Top of Data under study
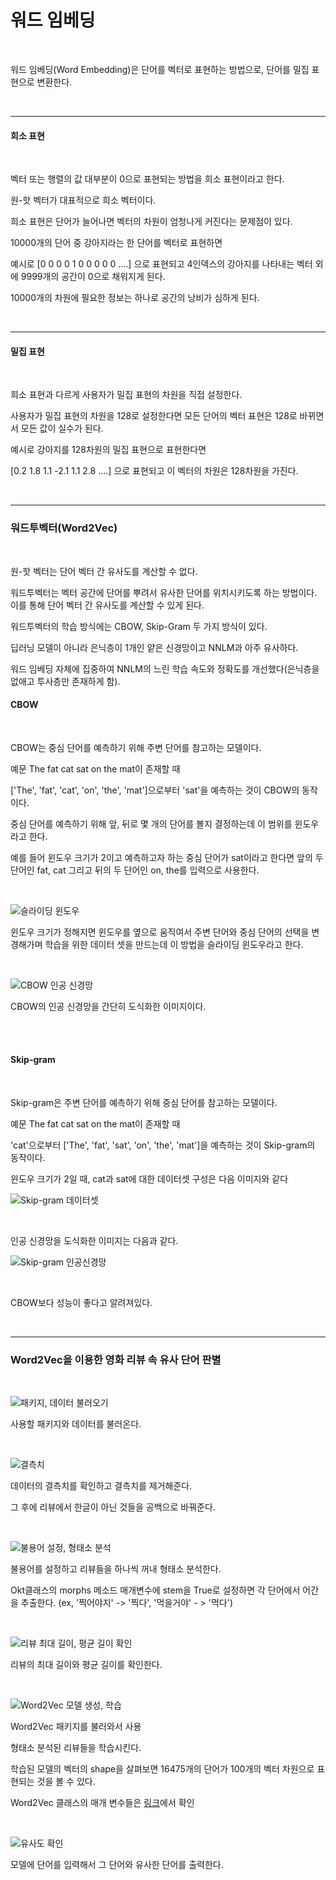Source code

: # 워드 임베딩

<br>

워드 임베딩(Word Embedding)은 단어를 벡터로 표현하는 방법으로, 단어를 밀집 표현으로 변환한다.

<br>

---

#### 희소 표현

<br>

벡터 또는 행렬의 값 대부분이 0으로 표현되는 방법을 희소 표현이라고 한다.

원-핫 벡터가 대표적으로 희소 벡터이다.

희소 표현은 단어가 늘어나면 벡터의 차원이 엄청나게 커진다는 문제점이 있다.

10000개의 단어 중 강아지라는 한 단어를 벡터로 표현하면

예시로 [0 0 0 0 1 0 0 0 0 0 ....] 으로 표현되고 4인덱스의 강아지를 나타내는 벡터 외에 9999개의 공간이 0으로 채워지게 된다.

10000개의 차원에 필요한 정보는 하나로 공간의 낭비가 심하게 된다.

<br>

---

#### 밀집 표현

<br>

희소 표현과 다르게 사용자가 밀집 표현의 차원을 직접 설정한다.

사용자가 밀집 표현의 차원을 128로 설정한다면 모든 단어의 벡터 표현은 128로 바뀌면서 모든 값이 실수가 된다.

예시로 강아지를 128차원의 밀집 표현으로 표현한다면

[0.2 1.8 1.1 -2.1 1.1 2.8 ....] 으로 표현되고 이 벡터의 차원은 128차원을 가진다.

<br>

---

### 워드투벡터(Word2Vec)

<br>

원-핫 벡터는 단어 벡터 간 유사도를 계산할 수 없다.

워드투벡터는 벡터 공간에 단어를 뿌려서 유사한 단어를 위치시키도록 하는 방법이다. 이를 통해 단어 벡터 간 유사도를 계산할 수 있게 된다.

워드투벡터의 학습 방식에는 CBOW, Skip-Gram 두 가지 방식이 있다.

딥러닝 모델이 아니라 은닉층이 1개인 얕은 신경망이고 NNLM과 아주 유사하다.

워드 임베딩 자체에 집중하여 NNLM의 느린 학습 속도와 정확도를 개선했다(은닉층을 없애고 투사층만 존재하게 함).



#### CBOW

<br>

CBOW는 중심 단어를 예측하기 위해 주변 단어를 참고하는 모델이다.

예문 The fat cat sat on the mat이 존재할 때

['The', 'fat', 'cat', 'on', 'the', 'mat']으로부터 'sat'을 예측하는 것이 CBOW의 동작이다.

중심 단어를 예측하기 위해 앞, 뒤로 몇 개의 단어를 볼지 결정하는데 이 범위를 윈도우라고 한다.

예를 들어 윈도우 크기가 2이고 예측하고자 하는 중심 단어가 sat이라고 한다면 앞의 두 단어인 fat, cat 그리고 뒤의 두 단어인 on, the를 입력으로 사용한다.

<br>

![슬라이딩 윈도우](https://github.com/Cheolyong-Kim/TIL/blob/master/%EB%94%A5%EB%9F%AC%EB%8B%9D%EA%B8%B0%EB%B0%98%20%EB%B9%84%EC%A0%95%ED%98%95%20%ED%85%8D%EC%8A%A4%ED%8A%B8%20%EB%B6%84%EC%84%9D/Word%20Embedding%20image/i1.png?raw=true)

윈도우 크기가 정해지면 윈도우를 옆으로 움직여서 주변 단어와 중심 단어의 선택을 변경해가며 학습을 위한 데이터 셋을 만드는데 이 방법을 슬라이딩 윈도우라고 한다.

<br>

![CBOW 인공 신경망](https://github.com/Cheolyong-Kim/TIL/blob/master/%EB%94%A5%EB%9F%AC%EB%8B%9D%EA%B8%B0%EB%B0%98%20%EB%B9%84%EC%A0%95%ED%98%95%20%ED%85%8D%EC%8A%A4%ED%8A%B8%20%EB%B6%84%EC%84%9D/Word%20Embedding%20image/i2.png?raw=true)

CBOW의 인공 신경망을 간단히 도식화한 이미지이다.

<br>

<br>

#### Skip-gram

<br>

Skip-gram은 주변 단어를 예측하기 위해 중심 단어를 참고하는 모델이다.

예문 The fat cat sat on the mat이 존재할 때

'cat'으로부터 ['The', 'fat', 'sat', 'on', 'the', 'mat']을 예측하는 것이 Skip-gram의 동작이다.

윈도우 크기가 2일 때, cat과 sat에 대한 데이터셋 구성은 다음 이미지와 같다

![Skip-gram 데이터셋](https://github.com/Cheolyong-Kim/TIL/blob/master/%EB%94%A5%EB%9F%AC%EB%8B%9D%EA%B8%B0%EB%B0%98%20%EB%B9%84%EC%A0%95%ED%98%95%20%ED%85%8D%EC%8A%A4%ED%8A%B8%20%EB%B6%84%EC%84%9D/Word%20Embedding%20image/i3.png?raw=true)

<br>

인공 신경망을 도식화한 이미지는 다음과 같다.

![Skip-gram 인공신경망](https://github.com/Cheolyong-Kim/TIL/blob/master/%EB%94%A5%EB%9F%AC%EB%8B%9D%EA%B8%B0%EB%B0%98%20%EB%B9%84%EC%A0%95%ED%98%95%20%ED%85%8D%EC%8A%A4%ED%8A%B8%20%EB%B6%84%EC%84%9D/Word%20Embedding%20image/i4.png?raw=true)

<br>

CBOW보다 성능이 좋다고 알려져있다.

<br>

---

### Word2Vec을 이용한 영화 리뷰 속 유사 단어 판별

<br>

![패키지, 데이터 불러오기](https://github.com/Cheolyong-Kim/TIL/blob/master/%EB%94%A5%EB%9F%AC%EB%8B%9D%EA%B8%B0%EB%B0%98%20%EB%B9%84%EC%A0%95%ED%98%95%20%ED%85%8D%EC%8A%A4%ED%8A%B8%20%EB%B6%84%EC%84%9D/Word%20Embedding%20image/i5.png?raw=true)

사용할 패키지와 데이터를 불러온다.

<br>

![결측치](https://github.com/Cheolyong-Kim/TIL/blob/master/%EB%94%A5%EB%9F%AC%EB%8B%9D%EA%B8%B0%EB%B0%98%20%EB%B9%84%EC%A0%95%ED%98%95%20%ED%85%8D%EC%8A%A4%ED%8A%B8%20%EB%B6%84%EC%84%9D/Word%20Embedding%20image/i6.png?raw=true)

데이터의 결측치를 확인하고 결측치를 제거해준다.

그 후에 리뷰에서 한글이 아닌 것들을 공백으로 바꿔준다.

<br>

![불용어 설정, 형태소 분석](https://github.com/Cheolyong-Kim/TIL/blob/master/%EB%94%A5%EB%9F%AC%EB%8B%9D%EA%B8%B0%EB%B0%98%20%EB%B9%84%EC%A0%95%ED%98%95%20%ED%85%8D%EC%8A%A4%ED%8A%B8%20%EB%B6%84%EC%84%9D/Word%20Embedding%20image/i7.png?raw=true)

불용어를 설정하고 리뷰들을 하나씩 꺼내 형태소 분석한다.

Okt클래스의 morphs 메소드 매개변수에 stem을 True로 설정하면 각 단어에서 어간을 추출한다. (ex, '찍어야지' -> '찍다', '먹을거야' - > '먹다')

<br>

![리뷰 최대 길이, 평균 길이 확인](https://github.com/Cheolyong-Kim/TIL/blob/master/%EB%94%A5%EB%9F%AC%EB%8B%9D%EA%B8%B0%EB%B0%98%20%EB%B9%84%EC%A0%95%ED%98%95%20%ED%85%8D%EC%8A%A4%ED%8A%B8%20%EB%B6%84%EC%84%9D/Word%20Embedding%20image/i8.png?raw=true)

리뷰의 최대 길이와 평균 길이를 확인한다.

<br>

![Word2Vec 모델 생성, 학습](https://github.com/Cheolyong-Kim/TIL/blob/master/%EB%94%A5%EB%9F%AC%EB%8B%9D%EA%B8%B0%EB%B0%98%20%EB%B9%84%EC%A0%95%ED%98%95%20%ED%85%8D%EC%8A%A4%ED%8A%B8%20%EB%B6%84%EC%84%9D/Word%20Embedding%20image/i9.png?raw=true)

Word2Vec 패키지를 불러와서 사용

형태소 분석된 리뷰들을 학습시킨다.

학습된 모델의 벡터의 shape을 살펴보면 16475개의 단어가 100개의 벡터 차원으로 표현되는 것을 볼 수 있다.

Word2Vec 클래스의 매개 변수들은 [링크](https://radimrehurek.com/gensim/models/word2vec.html)에서 확인

<br>

![유사도 확인](https://github.com/Cheolyong-Kim/TIL/blob/master/%EB%94%A5%EB%9F%AC%EB%8B%9D%EA%B8%B0%EB%B0%98%20%EB%B9%84%EC%A0%95%ED%98%95%20%ED%85%8D%EC%8A%A4%ED%8A%B8%20%EB%B6%84%EC%84%9D/Word%20Embedding%20image/i10.png?raw=true)

모델에 단어를 입력해서 그 단어와 유사한 단어를 출력한다.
Bottom of Data under study
> **Work to complete**
Up to and including the line that holds "사용자가 밀집 표현의 차원을 128로", restate word for word each line of the records from their start, and only those lines, leaving out the pictures.

> **Task answer**
Source code

: # 워드 임베딩

<br>

워드 임베딩(Word Embedding)은 단어를 벡터로 표현하는 방법으로, 단어를 밀집 표현으로 변환한다.

<br>

---

#### 희소 표현

<br>

벡터 또는 행렬의 값 대부분이 0으로 표현되는 방법을 희소 표현이라고 한다.

원-핫 벡터가 대표적으로 희소 벡터이다.

희소 표현은 단어가 늘어나면 벡터의 차원이 엄청나게 커진다는 문제점이 있다.

10000개의 단어 중 강아지라는 한 단어를 벡터로 표현하면

예시로 [0 0 0 0 1 0 0 0 0 0 ....] 으로 표현되고 4인덱스의 강아지를 나타내는 벡터 외에 9999개의 공간이 0으로 채워지게 된다.

10000개의 차원에 필요한 정보는 하나로 공간의 낭비가 심하게 된다.

<br>

---

#### 밀집 표현

<br>

희소 표현과 다르게 사용자가 밀집 표현의 차원을 직접 설정한다.

사용자가 밀집 표현의 차원을 128로 설정한다면 모든 단어의 벡터 표현은 128로 바뀌면서 모든 값이 실수가 된다.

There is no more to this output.